Data to use Start Marker
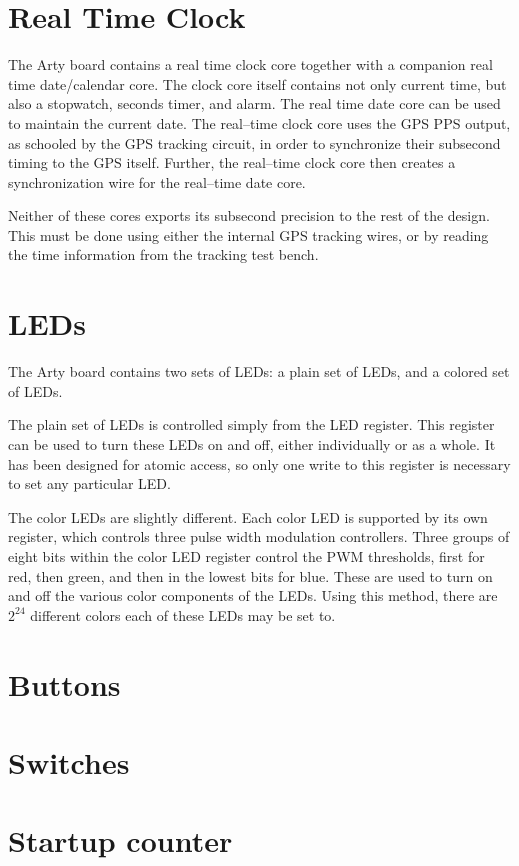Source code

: \documentclass{gqtekspec}
\begin{document}
\section{Real Time Clock}

The Arty board contains a real time clock core together with a companion
real time date/calendar core.  The clock core itself contains not only current
time, but also a stopwatch, seconds timer, and alarm.  The real time date core
can be used to maintain the current date.  The real--time clock core uses the
GPS PPS output, as schooled by the GPS tracking circuit, in order to synchronize
their subsecond timing to the GPS itself.  Further, the real--time clock core
then creates a synchronization wire for the real--time date core.

Neither of these cores exports its subsecond precision to the rest of the
design.  This must be done using either the internal GPS tracking wires, or
by reading the time information from the tracking test bench.

\section{LEDs}

The Arty board contains two sets of LEDs: a plain set of LEDs, and a colored
set of LEDs.

The plain set of LEDs is controlled simply from the LED register.  This register
can be used to turn these LEDs on and off, either individually or as a whole.
It has been designed for atomic access, so only one write to this register
is necessary to set any particular LED.

The color LEDs are slightly different.  Each color LED is supported by its
own register, which controls three pulse width modulation controllers.  Three
groups of eight bits within the color LED register control the PWM thresholds,
first for red, then green, and then in the lowest bits for blue.  These are
used to turn on and off the various color components of the LEDs.  Using this
method, there are $2^{24}$ different colors each of these LEDs may be set
to.  

\section{Buttons}
\section{Switches}
\section{Startup counter}
\end{document}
Data to use End Marker
→ Problem description: All the records need to be printed again exactly as written, though without their pictures.

→ Answer space:
Source code

: \documentclass{gqtekspec}
\begin{document}
\section{Real Time Clock}

The Arty board contains a real time clock core together with a companion
real time date/calendar core.  The clock core itself contains not only current
time, but also a stopwatch, seconds timer, and alarm.  The real time date core
can be used to maintain the current date.  The real--time clock core uses the
GPS PPS output, as schooled by the GPS tracking circuit, in order to synchronize
their subsecond timing to the GPS itself.  Further, the real--time clock core
then creates a synchronization wire for the real--time date core.

Neither of these cores exports its subsecond precision to the rest of the
design.  This must be done using either the internal GPS tracking wires, or
by reading the time information from the tracking test bench.

\section{LEDs}

The Arty board contains two sets of LEDs: a plain set of LEDs, and a colored
set of LEDs.

The plain set of LEDs is controlled simply from the LED register.  This register
can be used to turn these LEDs on and off, either individually or as a whole.
It has been designed for atomic access, so only one write to this register
is necessary to set any particular LED.

The color LEDs are slightly different.  Each color LED is supported by its
own register, which controls three pulse width modulation controllers.  Three
groups of eight bits within the color LED register control the PWM thresholds,
first for red, then green, and then in the lowest bits for blue.  These are
used to turn on and off the various color components of the LEDs.  Using this
method, there are $2^{24}$ different colors each of these LEDs may be set
to.  

\section{Buttons}
\section{Switches}
\section{Startup counter}
\end{document}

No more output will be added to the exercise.